■ **YOUR ASSIGNMENT**:
Give back, word for word, the lines in the listing below from the one holding "Analyzer status bar](../dv_TeamTestALM/media/ltest_statusbar.png" down to the one holding "The Load Test Analyzer", both ends included.

■ **EXERCISE MATERIALS**:

··········

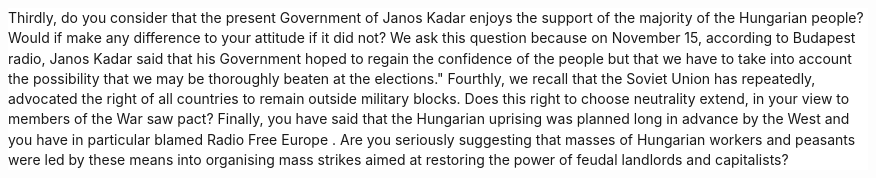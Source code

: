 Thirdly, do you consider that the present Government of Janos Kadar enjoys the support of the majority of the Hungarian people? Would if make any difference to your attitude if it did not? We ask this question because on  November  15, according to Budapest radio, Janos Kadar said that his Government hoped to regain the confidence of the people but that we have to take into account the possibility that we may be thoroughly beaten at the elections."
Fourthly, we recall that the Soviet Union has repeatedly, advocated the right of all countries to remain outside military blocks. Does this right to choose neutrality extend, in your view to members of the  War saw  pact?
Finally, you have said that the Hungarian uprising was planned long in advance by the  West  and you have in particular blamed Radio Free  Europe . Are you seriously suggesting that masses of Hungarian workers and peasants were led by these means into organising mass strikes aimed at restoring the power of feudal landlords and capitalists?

··········

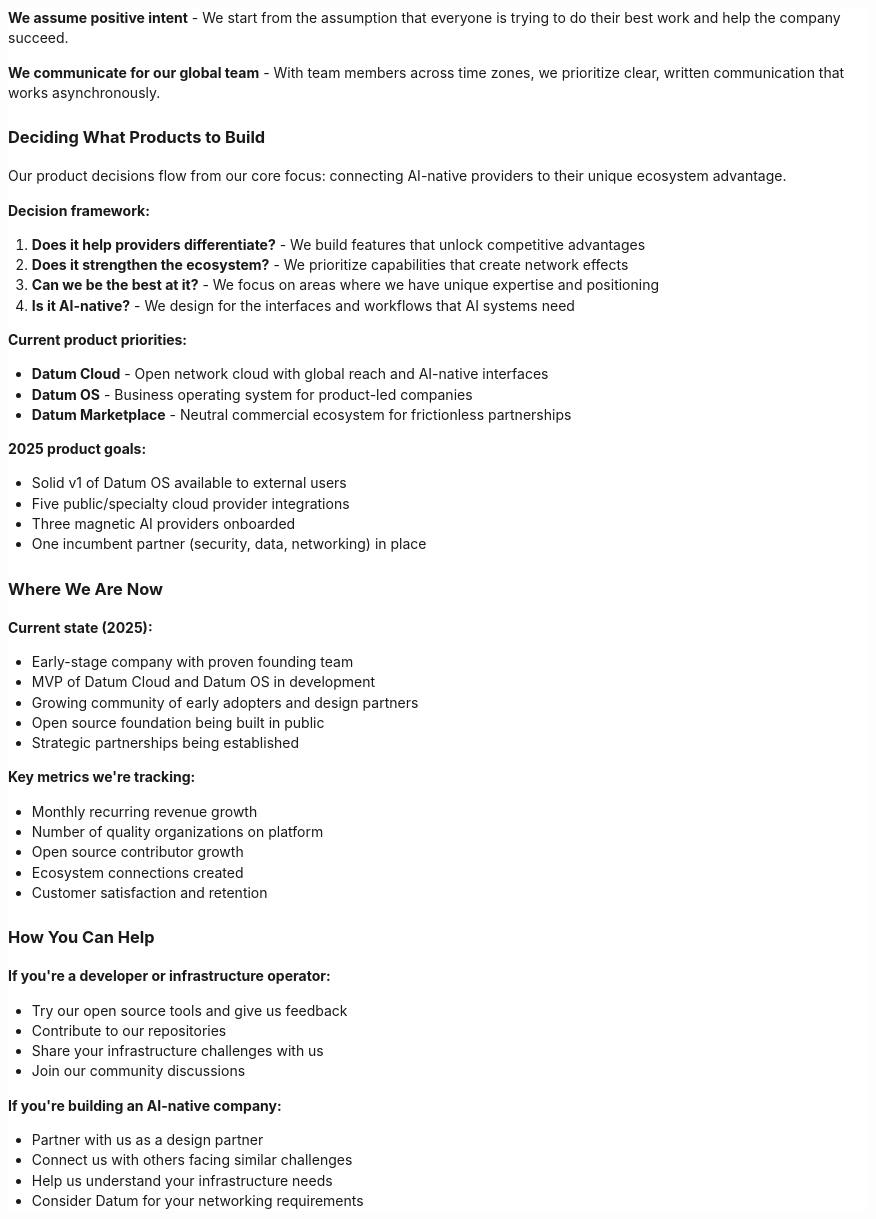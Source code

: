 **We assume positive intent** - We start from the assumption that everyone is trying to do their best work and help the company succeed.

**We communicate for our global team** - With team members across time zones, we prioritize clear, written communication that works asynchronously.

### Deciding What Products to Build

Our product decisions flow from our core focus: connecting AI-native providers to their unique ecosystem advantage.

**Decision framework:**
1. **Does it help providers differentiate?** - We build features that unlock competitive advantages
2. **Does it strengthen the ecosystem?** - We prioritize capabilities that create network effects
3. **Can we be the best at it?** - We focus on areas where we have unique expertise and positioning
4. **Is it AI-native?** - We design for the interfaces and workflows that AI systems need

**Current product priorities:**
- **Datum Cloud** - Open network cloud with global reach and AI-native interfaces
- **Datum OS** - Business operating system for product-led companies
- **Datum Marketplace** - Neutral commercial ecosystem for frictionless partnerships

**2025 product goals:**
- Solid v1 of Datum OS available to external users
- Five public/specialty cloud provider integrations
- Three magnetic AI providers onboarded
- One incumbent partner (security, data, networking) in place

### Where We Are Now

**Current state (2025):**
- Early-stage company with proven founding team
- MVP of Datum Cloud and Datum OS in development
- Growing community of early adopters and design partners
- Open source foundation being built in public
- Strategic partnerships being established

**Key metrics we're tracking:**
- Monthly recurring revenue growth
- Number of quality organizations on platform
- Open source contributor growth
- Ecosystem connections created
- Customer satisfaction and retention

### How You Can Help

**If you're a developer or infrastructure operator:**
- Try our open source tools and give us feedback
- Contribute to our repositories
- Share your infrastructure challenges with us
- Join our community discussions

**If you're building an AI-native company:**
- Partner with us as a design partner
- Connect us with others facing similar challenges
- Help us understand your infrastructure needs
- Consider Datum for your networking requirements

··········

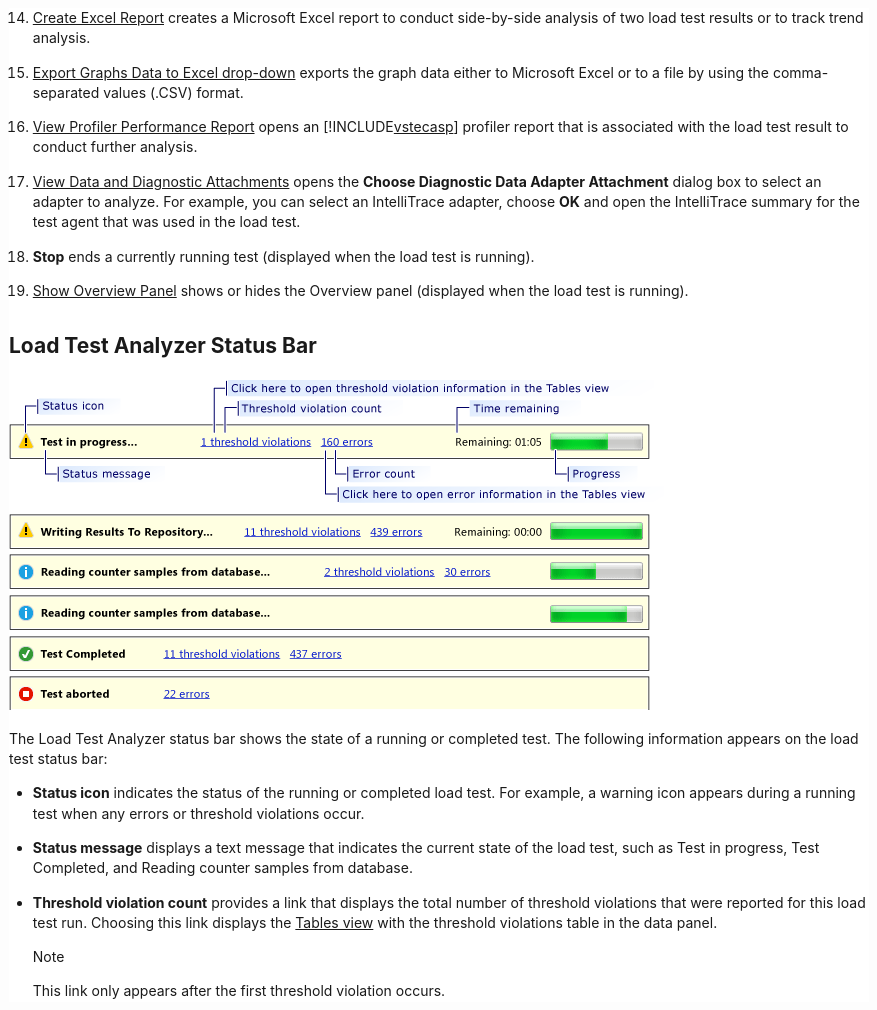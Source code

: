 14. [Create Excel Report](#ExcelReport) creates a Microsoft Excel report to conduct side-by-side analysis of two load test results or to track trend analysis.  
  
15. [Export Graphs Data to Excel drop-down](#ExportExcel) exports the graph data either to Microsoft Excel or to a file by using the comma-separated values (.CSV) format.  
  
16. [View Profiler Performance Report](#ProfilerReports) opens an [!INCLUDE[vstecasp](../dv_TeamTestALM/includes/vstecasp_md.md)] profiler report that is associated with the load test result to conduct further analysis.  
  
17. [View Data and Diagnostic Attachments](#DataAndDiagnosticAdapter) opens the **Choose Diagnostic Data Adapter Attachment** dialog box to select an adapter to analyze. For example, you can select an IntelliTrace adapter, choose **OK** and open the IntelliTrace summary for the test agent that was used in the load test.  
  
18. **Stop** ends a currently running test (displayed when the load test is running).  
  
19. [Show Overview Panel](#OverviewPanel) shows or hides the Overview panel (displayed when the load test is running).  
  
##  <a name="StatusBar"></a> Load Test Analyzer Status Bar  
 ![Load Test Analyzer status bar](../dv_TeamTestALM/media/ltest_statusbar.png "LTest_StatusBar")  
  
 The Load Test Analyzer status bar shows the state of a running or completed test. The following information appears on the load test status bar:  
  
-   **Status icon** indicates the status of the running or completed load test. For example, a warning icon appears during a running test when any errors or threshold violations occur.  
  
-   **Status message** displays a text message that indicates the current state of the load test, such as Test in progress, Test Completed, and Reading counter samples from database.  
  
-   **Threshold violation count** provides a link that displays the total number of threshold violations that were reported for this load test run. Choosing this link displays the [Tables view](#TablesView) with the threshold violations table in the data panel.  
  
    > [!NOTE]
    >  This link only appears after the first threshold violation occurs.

··········

■ **EXERCISE SOLUTION**:
 ![Load Test Analyzer status bar](../dv_TeamTestALM/media/ltest_statusbar.png "LTest_StatusBar")  
  
 The Load Test Analyzer status bar shows the state of a running or completed test. The following information appears on the load test status bar:  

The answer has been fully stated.